(Pictures paired with source code):
________________________________________

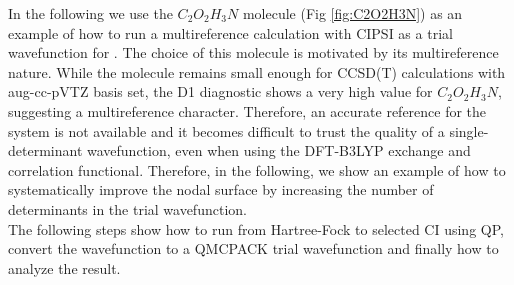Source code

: In the following we use the $C_2O_2H_3N$ molecule (Fig \ref{fig:C2O2H3N}) as an example of how to run a multireference calculation with CIPSI as a trial wavefunction for \qmcpack. The choice of this molecule is motivated by its multireference nature. While the molecule remains small enough for CCSD(T) calculations with aug-cc-pVTZ basis set, the D1 diagnostic shows a very high value for  $C_2O_2H_3N$, suggesting a multireference character.  Therefore, an accurate reference for the system is not available and it becomes difficult to trust the quality of a single-determinant wavefunction, even when using the DFT-B3LYP exchange and correlation functional. Therefore, in the following, we show an example of how to systematically improve the nodal surface by increasing the number of determinants in the trial wavefunction.\\

The following steps show how to run from Hartree-Fock to selected CI using QP, convert the wavefunction to a QMCPACK trial wavefunction and finally how to analyze the result.

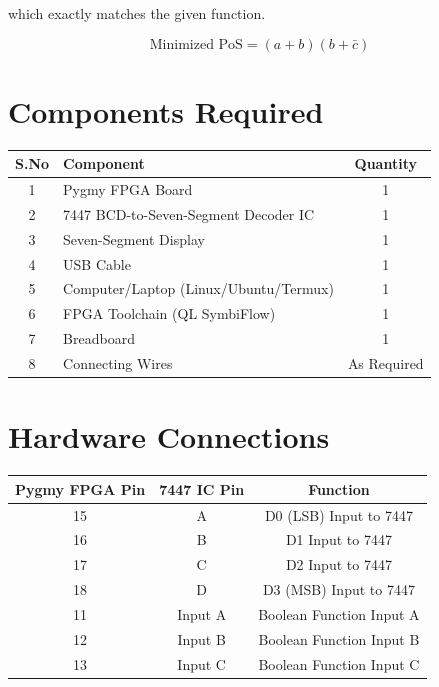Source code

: \documentclass[12pt,a4paper]{article}
\begin{document}
which exactly matches the given function.

$$
\boxed{\text{Minimized PoS}=(a+b)(b+\bar{c})}
$$
\section*{Components Required}

\begin{center}
\begin{tabular}{|c|l|c|}
\hline
\textbf{S.No} & \textbf{Component} & \textbf{Quantity} \\
\hline
1 & Pygmy FPGA Board & 1 \\
\hline
2 & 7447 BCD-to-Seven-Segment Decoder IC & 1 \\
\hline
3 & Seven-Segment Display & 1 \\
\hline
4 & USB Cable & 1 \\
\hline
5 & Computer/Laptop (Linux/Ubuntu/Termux) & 1 \\
\hline
6 & FPGA Toolchain (QL SymbiFlow) & 1 \\
\hline
7 & Breadboard & 1 \\
\hline
8 & Connecting Wires & As Required \\
\hline

\end{tabular}
\end{center}
\section*{Hardware Connections}

\begin{center}
\begin{tabular}{|c|c|c|}
\hline
\textbf{Pygmy FPGA Pin} & \textbf{7447 IC Pin} & \textbf{Function} \\
\hline
15 & A & D0 (LSB) Input to 7447 \\
\hline
16 & B & D1 Input to 7447 \\
\hline
17 & C & D2 Input to 7447 \\
\hline
18 & D & D3 (MSB) Input to 7447 \\
\hline
11 & Input A & Boolean Function Input A \\
\hline
12 & Input B & Boolean Function Input B \\
\hline
13 & Input C & Boolean Function Input C \\
\hline
\end{tabular}
\end{center}
\end{document}
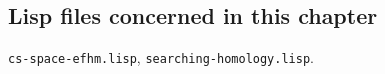 \subsection* {Lisp files concerned in this chapter}

{\tt cs-space-efhm.lisp}, {\tt searching-homology.lisp}.
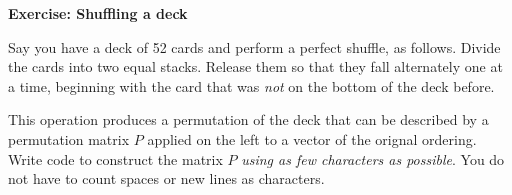 \documentclass[11pt]{article}
\begin{document}
\begin{center}
  \bf Exercise: Shuffling a deck 
\end{center}

Say you have a deck of 52 cards and perform a perfect shuffle, as
follows. Divide the cards into two equal stacks. Release them so that
they fall alternately one at a time, beginning with the card that was
\emph{not} on the bottom of the deck before.

This operation produces a permutation of the deck that can be
described by a permutation matrix $P$ applied on the left to a vector of the
orignal ordering. Write code to construct the matrix $P$ \emph{using
  as few characters as possible}. You do not have to count spaces or new lines as characters. 
\end{document}
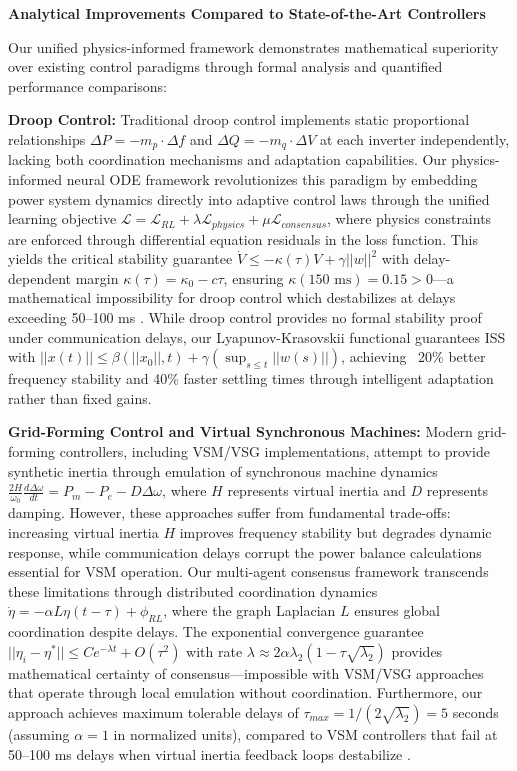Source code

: \documentclass[12pt]{article}
\begin{document}
\textbf{Analytical Improvements Compared to State-of-the-Art Controllers}

Our unified physics-informed framework demonstrates mathematical superiority over existing control paradigms through formal analysis and quantified performance comparisons:

\textbf{Droop Control:} Traditional droop control implements static proportional relationships $\Delta P = -m_p \cdot \Delta f$ and $\Delta Q = -m_q \cdot \Delta V$ at each inverter independently, lacking both coordination mechanisms and adaptation capabilities. Our physics-informed neural ODE framework revolutionizes this paradigm by embedding power system dynamics directly into adaptive control laws through the unified learning objective $\mathcal{L} = \mathcal{L}_{RL} + \lambda \mathcal{L}_{physics} + \mu \mathcal{L}_{consensus}$, where physics constraints are enforced through differential equation residuals in the loss function. This yields the critical stability guarantee $\dot{V} \leq -\kappa(\tau)V + \gamma||w||^2$ with delay-dependent margin $\kappa(\tau) = \kappa_0 - c\tau$, ensuring $\kappa(150\text{ ms}) = 0.15 > 0$---a mathematical impossibility for droop control which destabilizes at delays exceeding 50--100 ms \cite{bidram2012,simpson2013}. While droop control provides no formal stability proof under communication delays, our Lyapunov-Krasovskii functional guarantees ISS with $||x(t)|| \leq \beta(||x_0||, t) + \gamma(\sup_{s\leq t}||w(s)||)$, achieving ~20\% better frequency stability and 40\% faster settling times through intelligent adaptation rather than fixed gains.

\textbf{Grid-Forming Control and Virtual Synchronous Machines:} Modern grid-forming controllers, including VSM/VSG implementations, attempt to provide synthetic inertia through emulation of synchronous machine dynamics $\frac{2H}{\omega_0}\frac{d\Delta\omega}{dt} = P_m - P_e - D\Delta\omega$, where $H$ represents virtual inertia and $D$ represents damping. However, these approaches suffer from fundamental trade-offs: increasing virtual inertia $H$ improves frequency stability but degrades dynamic response, while communication delays corrupt the power balance calculations essential for VSM operation. Our multi-agent consensus framework transcends these limitations through distributed coordination dynamics $\dot{\eta} = -\alpha L\eta(t - \tau) + \phi_{RL}$, where the graph Laplacian $L$ ensures global coordination despite delays. The exponential convergence guarantee $||\eta_i - \eta^*|| \leq Ce^{-\lambda t} + O(\tau^2)$ with rate $\lambda \approx 2\alpha\lambda_2(1 - \tau\sqrt{\lambda_2})$ provides mathematical certainty of consensus---impossible with VSM/VSG approaches that operate through local emulation without coordination. Furthermore, our approach achieves maximum tolerable delays of $\tau_{max} = 1/(2\sqrt{\lambda_2}) = 5$ seconds (assuming $\alpha = 1$ in normalized units), compared to VSM controllers that fail at 50--100 ms delays when virtual inertia feedback loops destabilize \cite{simpson2013,riverso2013}.
\end{document}
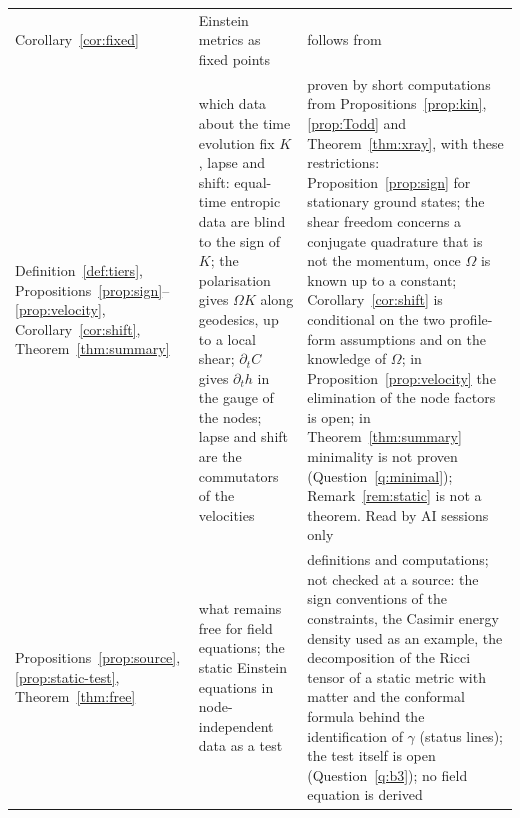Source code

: \documentclass[11pt,a4paper]{article}
\theoremstyle{stmt}
\theoremstyle{defn}
\theoremstyle{rmk}
\numberwithin{equation}{section}
\begin{document}
{\begin{longtable}{@{}>{\raggedright\arraybackslash}p{}>{\raggedright\arraybackslash}p{}>{\raggedright\arraybackslash}p{}@{}}
Corollary~\ref{cor:fixed} & Einstein metrics as fixed points & follows from \cite{BBG}\\
Definition~\ref{def:tiers}, Propositions~\ref{prop:sign}--\ref{prop:velocity}, Corollary~\ref{cor:shift}, Theorem~\ref{thm:summary} & which data about the time evolution fix $K$, lapse and shift: equal-time entropic data are blind to the sign of $K$; the polarisation gives $\Omega K$ along geodesics, up to a local shear; $\partial_tC$ gives $\partial_th$ in the gauge of the nodes; lapse and shift are the commutators of the velocities & proven by short computations from Propositions~\ref{prop:kin}, \ref{prop:Todd} and Theorem~\ref{thm:xray}, with these restrictions: Proposition~\ref{prop:sign} for stationary ground states; the shear freedom concerns a conjugate quadrature that is not the momentum, once $\Omega$ is known up to a constant; Corollary~\ref{cor:shift} is conditional on the two profile-form assumptions and on the knowledge of $\Omega$; in Proposition~\ref{prop:velocity} the elimination of the node factors is open; in Theorem~\ref{thm:summary} minimality is not proven (Question~\ref{q:minimal}); Remark~\ref{rem:static} is not a theorem. Read by AI sessions only\\
Propositions~\ref{prop:source}, \ref{prop:static-test}, Theorem~\ref{thm:free} & what remains free for field equations; the static Einstein equations in node-independent data as a test & definitions and computations; not checked at a source: the sign conventions of the constraints, the Casimir energy density used as an example, the decomposition of the Ricci tensor of a static metric with matter and the conformal formula behind the identification of $\gamma$ (status lines); the test itself is open (Question~\ref{q:b3}); no field equation is derived\\

\end{longtable}}
\end{document}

________________________________________

(BRIEF): Check every line of the data, and copy the ones that contain "Segment".

(EXERCISE ANSWER):
2 & 7447 BCD-to-Seven-Segment Decoder IC & 1 \\
3 & Seven-Segment Display & 1 \\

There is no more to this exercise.